В эту секунду я целен. И спасен.
Я вышел из шкафа. Но я в шкафу.
Тим
Договорились они на семь вечера, а семь в конце сентября – это уже почти вечер, густые сумерки, предвестники скорых морозов. Тим вышел из метро, проскользнул в щель между тяжелой дверью и железными воротами. Аллейка, что отделяла станцию от дома, тянулась метров пятьсот. Летом одуряюще пахла сиренью, зимой промерзала до хрусткой корочки на плитках, в сентябре же была абсолютно безликой, сероватой, подсвеченной рассеянной желтизной фонарей.

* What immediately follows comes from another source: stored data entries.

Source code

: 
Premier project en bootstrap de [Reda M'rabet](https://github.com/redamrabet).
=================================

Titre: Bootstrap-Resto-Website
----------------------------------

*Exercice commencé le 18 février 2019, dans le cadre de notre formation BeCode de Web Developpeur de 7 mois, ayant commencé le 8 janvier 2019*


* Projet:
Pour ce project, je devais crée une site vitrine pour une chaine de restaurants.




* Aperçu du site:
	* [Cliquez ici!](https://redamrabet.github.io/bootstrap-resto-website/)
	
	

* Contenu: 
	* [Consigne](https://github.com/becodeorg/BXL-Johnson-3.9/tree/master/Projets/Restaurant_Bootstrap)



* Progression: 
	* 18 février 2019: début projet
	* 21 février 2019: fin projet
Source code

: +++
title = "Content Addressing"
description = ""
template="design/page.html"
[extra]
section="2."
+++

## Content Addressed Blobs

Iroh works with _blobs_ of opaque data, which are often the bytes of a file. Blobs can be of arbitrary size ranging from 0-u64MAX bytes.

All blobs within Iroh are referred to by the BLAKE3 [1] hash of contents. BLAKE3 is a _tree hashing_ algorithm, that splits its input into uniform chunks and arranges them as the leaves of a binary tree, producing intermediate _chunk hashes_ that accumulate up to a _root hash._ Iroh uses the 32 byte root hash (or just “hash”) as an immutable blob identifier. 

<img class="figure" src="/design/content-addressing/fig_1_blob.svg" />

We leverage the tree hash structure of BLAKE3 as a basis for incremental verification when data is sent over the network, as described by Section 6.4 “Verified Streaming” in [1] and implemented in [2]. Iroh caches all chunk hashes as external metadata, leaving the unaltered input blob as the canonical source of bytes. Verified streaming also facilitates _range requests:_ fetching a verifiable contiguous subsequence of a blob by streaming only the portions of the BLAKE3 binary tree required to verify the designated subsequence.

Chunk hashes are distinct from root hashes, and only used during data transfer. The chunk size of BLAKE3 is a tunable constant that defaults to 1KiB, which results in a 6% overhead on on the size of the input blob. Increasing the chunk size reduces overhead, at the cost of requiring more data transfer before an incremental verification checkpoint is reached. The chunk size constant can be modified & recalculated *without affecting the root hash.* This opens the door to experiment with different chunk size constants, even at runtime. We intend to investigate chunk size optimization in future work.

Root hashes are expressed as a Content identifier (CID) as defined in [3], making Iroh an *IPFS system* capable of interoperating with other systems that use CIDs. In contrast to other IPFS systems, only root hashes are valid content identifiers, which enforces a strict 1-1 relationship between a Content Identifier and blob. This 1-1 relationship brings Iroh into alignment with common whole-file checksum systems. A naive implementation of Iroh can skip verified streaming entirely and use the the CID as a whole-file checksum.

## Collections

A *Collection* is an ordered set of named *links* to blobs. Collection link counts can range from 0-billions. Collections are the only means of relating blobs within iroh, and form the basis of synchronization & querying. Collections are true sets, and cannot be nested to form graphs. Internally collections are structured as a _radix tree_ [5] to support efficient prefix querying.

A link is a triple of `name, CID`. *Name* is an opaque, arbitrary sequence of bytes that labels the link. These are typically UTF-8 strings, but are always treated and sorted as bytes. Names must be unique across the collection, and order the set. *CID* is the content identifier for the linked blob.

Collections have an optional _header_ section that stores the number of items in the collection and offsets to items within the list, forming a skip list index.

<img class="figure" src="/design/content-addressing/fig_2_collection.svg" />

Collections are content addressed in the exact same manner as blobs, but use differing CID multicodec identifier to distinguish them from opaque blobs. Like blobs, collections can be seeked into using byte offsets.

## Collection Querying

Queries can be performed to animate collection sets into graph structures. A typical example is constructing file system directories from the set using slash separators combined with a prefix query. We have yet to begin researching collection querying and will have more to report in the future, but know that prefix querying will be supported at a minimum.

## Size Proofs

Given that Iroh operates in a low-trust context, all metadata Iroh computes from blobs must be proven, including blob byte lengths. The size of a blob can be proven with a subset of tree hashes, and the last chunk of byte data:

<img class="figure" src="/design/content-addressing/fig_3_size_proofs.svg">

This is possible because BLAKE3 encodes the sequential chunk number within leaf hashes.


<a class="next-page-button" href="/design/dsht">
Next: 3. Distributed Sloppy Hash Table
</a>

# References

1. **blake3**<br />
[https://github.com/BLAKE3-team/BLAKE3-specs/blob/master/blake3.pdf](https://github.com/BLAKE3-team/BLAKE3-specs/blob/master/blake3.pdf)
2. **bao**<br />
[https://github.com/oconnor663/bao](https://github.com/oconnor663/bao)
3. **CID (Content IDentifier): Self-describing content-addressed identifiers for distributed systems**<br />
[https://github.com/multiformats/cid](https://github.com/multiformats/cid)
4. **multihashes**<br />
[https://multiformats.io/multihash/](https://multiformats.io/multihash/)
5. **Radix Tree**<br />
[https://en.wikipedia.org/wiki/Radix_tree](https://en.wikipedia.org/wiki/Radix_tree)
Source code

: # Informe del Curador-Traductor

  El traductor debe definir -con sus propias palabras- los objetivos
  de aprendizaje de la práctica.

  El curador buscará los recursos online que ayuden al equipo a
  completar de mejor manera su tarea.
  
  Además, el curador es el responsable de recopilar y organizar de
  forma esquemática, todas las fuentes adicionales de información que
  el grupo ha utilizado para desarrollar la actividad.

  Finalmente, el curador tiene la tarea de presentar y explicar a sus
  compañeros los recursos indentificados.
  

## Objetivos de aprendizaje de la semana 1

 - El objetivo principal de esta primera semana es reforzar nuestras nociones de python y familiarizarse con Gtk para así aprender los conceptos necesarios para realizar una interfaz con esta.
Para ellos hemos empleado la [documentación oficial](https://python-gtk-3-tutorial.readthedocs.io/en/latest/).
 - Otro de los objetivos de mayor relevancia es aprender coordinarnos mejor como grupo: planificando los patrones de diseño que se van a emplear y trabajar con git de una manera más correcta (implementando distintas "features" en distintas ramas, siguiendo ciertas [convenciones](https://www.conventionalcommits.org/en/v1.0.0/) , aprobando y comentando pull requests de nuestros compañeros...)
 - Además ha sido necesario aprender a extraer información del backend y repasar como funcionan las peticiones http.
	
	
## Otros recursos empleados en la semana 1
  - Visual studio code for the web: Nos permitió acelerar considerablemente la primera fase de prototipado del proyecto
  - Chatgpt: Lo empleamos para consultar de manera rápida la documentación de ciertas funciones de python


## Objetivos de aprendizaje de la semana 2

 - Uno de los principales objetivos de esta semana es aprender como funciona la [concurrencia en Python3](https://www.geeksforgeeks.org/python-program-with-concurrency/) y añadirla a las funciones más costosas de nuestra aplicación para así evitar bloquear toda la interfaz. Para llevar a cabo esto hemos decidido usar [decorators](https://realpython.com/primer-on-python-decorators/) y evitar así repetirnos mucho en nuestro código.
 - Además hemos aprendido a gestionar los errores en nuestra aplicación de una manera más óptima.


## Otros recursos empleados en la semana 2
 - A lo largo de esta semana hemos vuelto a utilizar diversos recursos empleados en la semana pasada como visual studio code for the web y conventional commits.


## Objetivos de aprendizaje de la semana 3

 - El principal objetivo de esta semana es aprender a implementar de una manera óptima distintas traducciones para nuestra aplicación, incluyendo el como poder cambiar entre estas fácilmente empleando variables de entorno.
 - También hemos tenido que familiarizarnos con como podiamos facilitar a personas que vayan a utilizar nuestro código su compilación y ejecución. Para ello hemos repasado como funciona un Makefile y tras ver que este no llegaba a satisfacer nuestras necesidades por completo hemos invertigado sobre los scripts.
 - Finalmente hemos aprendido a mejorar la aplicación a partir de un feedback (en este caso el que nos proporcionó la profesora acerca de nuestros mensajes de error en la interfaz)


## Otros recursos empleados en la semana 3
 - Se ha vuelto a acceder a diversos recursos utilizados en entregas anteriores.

Тим шагал по плиткам, стараясь не наступать на границы стыков. Детская примета, но стоило промахнуться и опустить-таки ногу между двумя плотно прилаженными шершавыми краями, как внутри становилось тревожно.

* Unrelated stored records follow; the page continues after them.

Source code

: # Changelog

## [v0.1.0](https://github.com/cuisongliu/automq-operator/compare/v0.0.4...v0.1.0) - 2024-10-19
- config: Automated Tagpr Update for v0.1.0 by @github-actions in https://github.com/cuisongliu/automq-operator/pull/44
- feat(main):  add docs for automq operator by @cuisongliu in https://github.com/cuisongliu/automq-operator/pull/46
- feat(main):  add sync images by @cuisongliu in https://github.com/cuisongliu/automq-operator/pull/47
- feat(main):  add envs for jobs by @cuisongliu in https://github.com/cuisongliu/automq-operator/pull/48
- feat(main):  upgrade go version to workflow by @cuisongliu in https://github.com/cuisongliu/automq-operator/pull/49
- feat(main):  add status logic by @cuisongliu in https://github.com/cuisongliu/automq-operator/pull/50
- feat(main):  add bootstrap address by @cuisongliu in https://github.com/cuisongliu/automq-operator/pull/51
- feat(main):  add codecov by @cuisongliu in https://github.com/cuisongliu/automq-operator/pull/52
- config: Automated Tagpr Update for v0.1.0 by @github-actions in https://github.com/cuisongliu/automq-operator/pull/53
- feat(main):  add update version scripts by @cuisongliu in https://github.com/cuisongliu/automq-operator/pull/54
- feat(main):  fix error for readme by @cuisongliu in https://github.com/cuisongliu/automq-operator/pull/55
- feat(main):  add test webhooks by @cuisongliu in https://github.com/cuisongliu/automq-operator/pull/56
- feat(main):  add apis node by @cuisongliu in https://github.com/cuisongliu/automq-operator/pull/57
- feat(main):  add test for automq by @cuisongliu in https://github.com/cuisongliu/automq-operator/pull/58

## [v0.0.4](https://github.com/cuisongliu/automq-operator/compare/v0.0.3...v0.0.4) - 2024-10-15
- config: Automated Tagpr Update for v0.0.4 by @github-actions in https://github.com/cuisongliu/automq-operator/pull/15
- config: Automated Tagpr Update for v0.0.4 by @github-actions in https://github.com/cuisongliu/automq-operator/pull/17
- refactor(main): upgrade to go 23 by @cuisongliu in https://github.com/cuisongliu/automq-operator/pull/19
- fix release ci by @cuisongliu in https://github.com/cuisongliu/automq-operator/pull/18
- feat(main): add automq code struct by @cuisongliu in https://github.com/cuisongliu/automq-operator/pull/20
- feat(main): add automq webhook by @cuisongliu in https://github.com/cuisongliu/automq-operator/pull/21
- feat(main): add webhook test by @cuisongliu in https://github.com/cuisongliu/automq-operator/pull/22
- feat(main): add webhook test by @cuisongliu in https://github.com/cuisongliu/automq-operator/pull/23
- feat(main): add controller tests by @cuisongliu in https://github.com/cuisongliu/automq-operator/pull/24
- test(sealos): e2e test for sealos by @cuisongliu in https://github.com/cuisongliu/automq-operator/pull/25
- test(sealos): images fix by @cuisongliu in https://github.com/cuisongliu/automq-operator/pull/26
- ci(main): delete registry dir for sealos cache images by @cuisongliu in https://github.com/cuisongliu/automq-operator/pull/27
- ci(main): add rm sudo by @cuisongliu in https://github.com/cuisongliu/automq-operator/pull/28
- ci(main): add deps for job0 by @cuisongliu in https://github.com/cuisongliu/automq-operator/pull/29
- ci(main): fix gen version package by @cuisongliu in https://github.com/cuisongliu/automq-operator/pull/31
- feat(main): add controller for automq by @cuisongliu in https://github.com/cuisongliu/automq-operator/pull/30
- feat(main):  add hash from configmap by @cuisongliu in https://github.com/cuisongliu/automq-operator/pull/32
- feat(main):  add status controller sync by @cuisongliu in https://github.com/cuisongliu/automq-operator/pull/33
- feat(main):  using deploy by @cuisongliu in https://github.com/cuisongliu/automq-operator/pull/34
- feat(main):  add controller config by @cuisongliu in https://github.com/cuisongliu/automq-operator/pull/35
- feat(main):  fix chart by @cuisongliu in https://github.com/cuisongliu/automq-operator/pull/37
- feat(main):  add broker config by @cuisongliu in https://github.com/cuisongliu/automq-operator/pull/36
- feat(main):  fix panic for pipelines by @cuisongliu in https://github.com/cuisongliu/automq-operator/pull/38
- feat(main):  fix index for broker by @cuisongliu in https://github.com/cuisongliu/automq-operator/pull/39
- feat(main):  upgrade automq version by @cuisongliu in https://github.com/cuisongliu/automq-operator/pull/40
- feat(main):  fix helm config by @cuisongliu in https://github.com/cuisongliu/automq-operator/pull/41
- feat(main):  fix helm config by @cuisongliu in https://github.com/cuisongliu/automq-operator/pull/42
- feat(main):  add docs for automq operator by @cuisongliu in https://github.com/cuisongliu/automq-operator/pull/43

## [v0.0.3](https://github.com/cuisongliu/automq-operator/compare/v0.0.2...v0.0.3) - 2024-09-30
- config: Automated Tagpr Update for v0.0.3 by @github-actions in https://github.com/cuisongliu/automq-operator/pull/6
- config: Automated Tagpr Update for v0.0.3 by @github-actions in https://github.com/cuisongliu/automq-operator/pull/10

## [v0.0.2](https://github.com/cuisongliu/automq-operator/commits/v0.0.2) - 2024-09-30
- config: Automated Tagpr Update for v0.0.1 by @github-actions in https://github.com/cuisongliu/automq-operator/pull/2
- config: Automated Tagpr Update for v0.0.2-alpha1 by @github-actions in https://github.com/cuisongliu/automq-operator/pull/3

С утра, только разлепив сведенные ночными мытарствами глаза, Тим сразу понял – день предстоит тот еще. Вскочил, попал мимо тапочек, чертыхнулся и потащил себя в душ. Редакционный день начинался ближе к одиннадцати, график плавающий, если день и в офисе, то все равно – свободнее не придумаешь, и выспаться можно, и собраться, даже на утренний кофе успеть, но это если ночью не потолок глазами сверлишь, а спишь. Как все нормальные люди, видишь во сне барашков и покойных родственников, опаздываешь на поезд, ключи теряешь, а находишь таинственного незнакомца, который в самый ответственный момент обращается в Кольку Денисова – соседа по парте, главную любовь всего пятого «В». Снов Тим не видел уже давно, настолько, что и забыл уже, как все в них зыбко, как все упоительно.